WHAT IS NEEDED: Please find every line in the entries below that contains the string "nytimes", and copy it.

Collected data
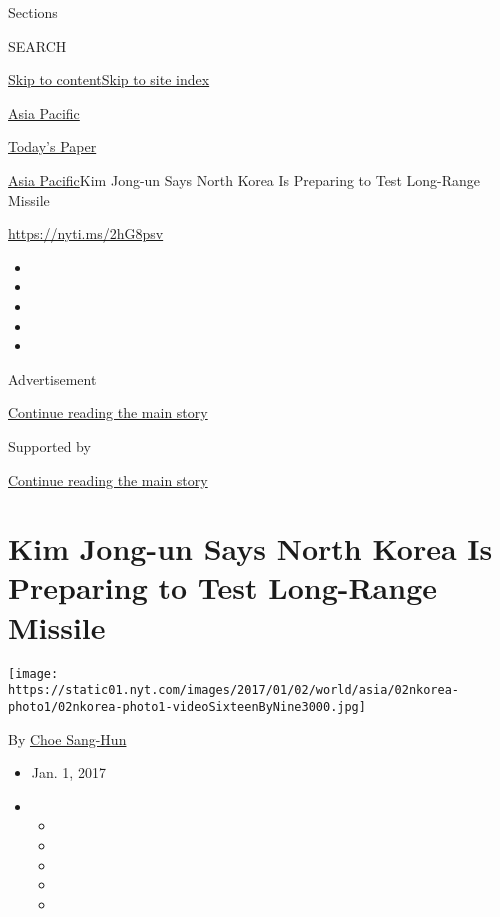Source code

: Sections

SEARCH

\protect\hyperlink{site-content}{Skip to
content}\protect\hyperlink{site-index}{Skip to site index}

\href{https://www.nytimes.com/section/world/asia}{Asia Pacific}

\href{https://myaccount.nytimes.com/auth/login?response_type=cookie\&client_id=vi}{}

\href{https://www.nytimes.com/section/todayspaper}{Today's Paper}

\href{/section/world/asia}{Asia Pacific}\textbar{}Kim Jong-un Says North
Korea Is Preparing to Test Long-Range Missile

\url{https://nyti.ms/2hG8psv}

\begin{itemize}
\item
\item
\item
\item
\item
\end{itemize}

Advertisement

\protect\hyperlink{after-top}{Continue reading the main story}

Supported by

\protect\hyperlink{after-sponsor}{Continue reading the main story}

\hypertarget{kim-jong-un-says-north-korea-is-preparing-to-test-long-range-missile}{%
\section{Kim Jong-un Says North Korea Is Preparing to Test Long-Range
Missile}\label{kim-jong-un-says-north-korea-is-preparing-to-test-long-range-missile}}

\texttt{[image: https://static01.nyt.com/images/2017/01/02/world/asia/02nkorea-photo1/02nkorea-photo1-videoSixteenByNine3000.jpg]}

By \href{http://www.nytimes.com/by/choe-sang-hun}{Choe Sang-Hun}

\begin{itemize}
\item
  Jan. 1, 2017
\item
  \begin{itemize}
  \item
  \item
  \item
  \item
  \item
  \end{itemize}
\end{itemize}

TASK RESPONSE:
\href{https://www.nytimes.com/section/world/asia}{Asia Pacific}
\href{https://myaccount.nytimes.com/auth/login?response_type=cookie\&client_id=vi}{}
\href{https://www.nytimes.com/section/todayspaper}{Today's Paper}
By \href{http://www.nytimes.com/by/choe-sang-hun}{Choe Sang-Hun}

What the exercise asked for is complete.